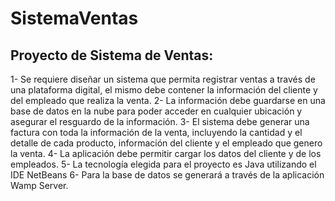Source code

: # SistemaVentas

Proyecto de Sistema de Ventas:
------------------------------------------------------------------------
1- Se requiere diseñar un sistema que permita registrar ventas a través de una plataforma digital, el mismo debe contener la información del cliente y del empleado que realiza la venta.
2- La información debe guardarse en una base de datos en la nube para poder acceder en cualquier ubicación y asegurar el resguardo de la información.
3- El sistema debe generar una factura con toda la información de la venta, incluyendo la cantidad y el detalle de cada producto, información del cliente y el empleado que genero la venta.
4- La aplicación debe permitir cargar los datos del cliente y de los empleados.
5- La tecnología elegida para el proyecto es Java utilizando el IDE NetBeans
6- Para la base de datos se generará a través de la aplicación Wamp Server.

[INSTRUCTIONS TO FOLLOW]:
Filter the data above, keeping only lines that include the string "base".

[RESULT FOR THIS TASK]:
2- La información debe guardarse en una base de datos en la nube para poder acceder en cualquier ubicación y asegurar el resguardo de la información.
6- Para la base de datos se generará a través de la aplicación Wamp Server.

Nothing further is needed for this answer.